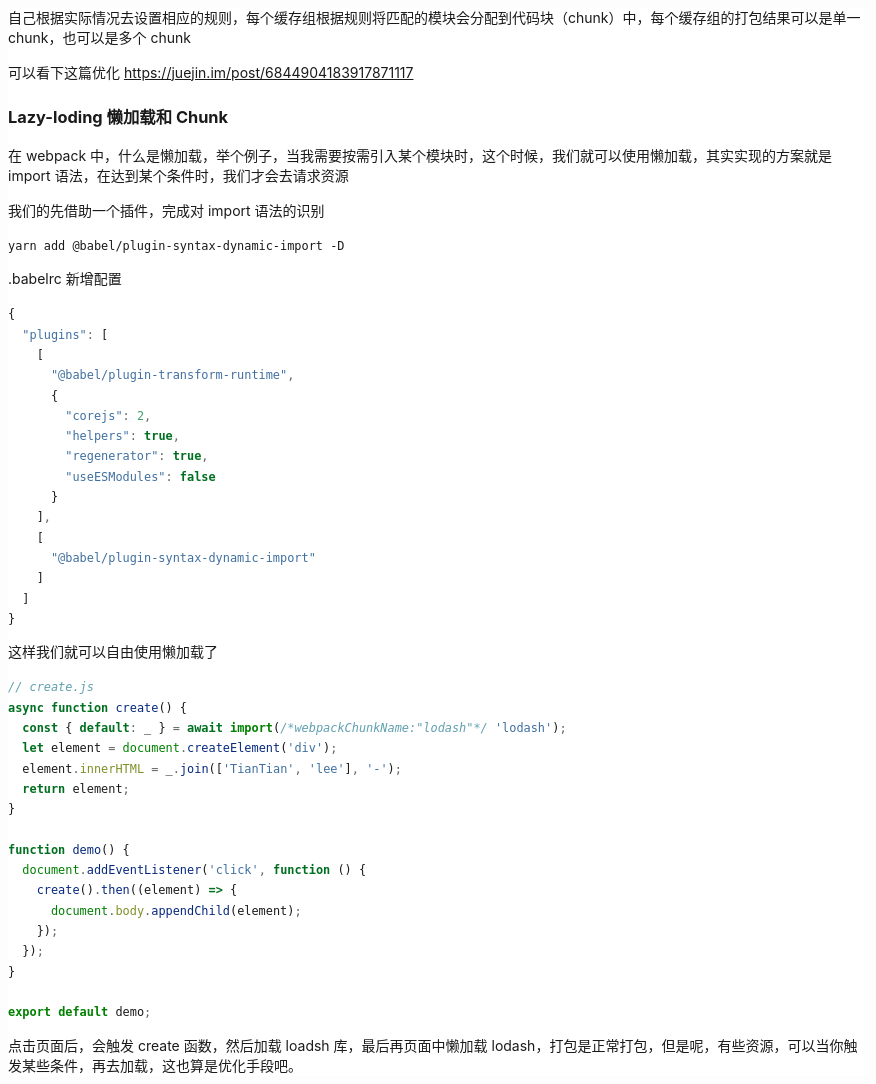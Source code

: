 自己根据实际情况去设置相应的规则，每个缓存组根据规则将匹配的模块会分配到代码块（chunk）中，每个缓存组的打包结果可以是单一 chunk，也可以是多个 chunk

可以看下这篇优化 https://juejin.im/post/6844904183917871117

### Lazy-loding 懒加载和 Chunk

在 webpack 中，什么是懒加载，举个例子，当我需要按需引入某个模块时，这个时候，我们就可以使用懒加载，其实实现的方案就是 import 语法，在达到某个条件时，我们才会去请求资源

我们的先借助一个插件，完成对 import 语法的识别

`yarn add @babel/plugin-syntax-dynamic-import -D`

.babelrc 新增配置

```js
{
  "plugins": [
    [
      "@babel/plugin-transform-runtime",
      {
        "corejs": 2,
        "helpers": true,
        "regenerator": true,
        "useESModules": false
      }
    ],
    [
      "@babel/plugin-syntax-dynamic-import"
    ]
  ]
}
```

这样我们就可以自由使用懒加载了

```js
// create.js
async function create() {
  const { default: _ } = await import(/*webpackChunkName:"lodash"*/ 'lodash');
  let element = document.createElement('div');
  element.innerHTML = _.join(['TianTian', 'lee'], '-');
  return element;
}

function demo() {
  document.addEventListener('click', function () {
    create().then((element) => {
      document.body.appendChild(element);
    });
  });
}

export default demo;
```

点击页面后，会触发 create 函数，然后加载 loadsh 库，最后再页面中懒加载 lodash，打包是正常打包，但是呢，有些资源，可以当你触发某些条件，再去加载，这也算是优化手段吧。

....

> _Required work_: Give all the entries again exactly, dropping each picture.

> _Task output_:
Source code

: 自己根据实际情况去设置相应的规则，每个缓存组根据规则将匹配的模块会分配到代码块（chunk）中，每个缓存组的打包结果可以是单一 chunk，也可以是多个 chunk

可以看下这篇优化 https://juejin.im/post/6844904183917871117

### Lazy-loding 懒加载和 Chunk

在 webpack 中，什么是懒加载，举个例子，当我需要按需引入某个模块时，这个时候，我们就可以使用懒加载，其实实现的方案就是 import 语法，在达到某个条件时，我们才会去请求资源

我们的先借助一个插件，完成对 import 语法的识别

`yarn add @babel/plugin-syntax-dynamic-import -D`

.babelrc 新增配置

```js
{
  "plugins": [
    [
      "@babel/plugin-transform-runtime",
      {
        "corejs": 2,
        "helpers": true,
        "regenerator": true,
        "useESModules": false
      }
    ],
    [
      "@babel/plugin-syntax-dynamic-import"
    ]
  ]
}
```

这样我们就可以自由使用懒加载了

```js
// create.js
async function create() {
  const { default: _ } = await import(/*webpackChunkName:"lodash"*/ 'lodash');
  let element = document.createElement('div');
  element.innerHTML = _.join(['TianTian', 'lee'], '-');
  return element;
}

function demo() {
  document.addEventListener('click', function () {
    create().then((element) => {
      document.body.appendChild(element);
    });
  });
}

export default demo;
```

点击页面后，会触发 create 函数，然后加载 loadsh 库，最后再页面中懒加载 lodash，打包是正常打包，但是呢，有些资源，可以当你触发某些条件，再去加载，这也算是优化手段吧。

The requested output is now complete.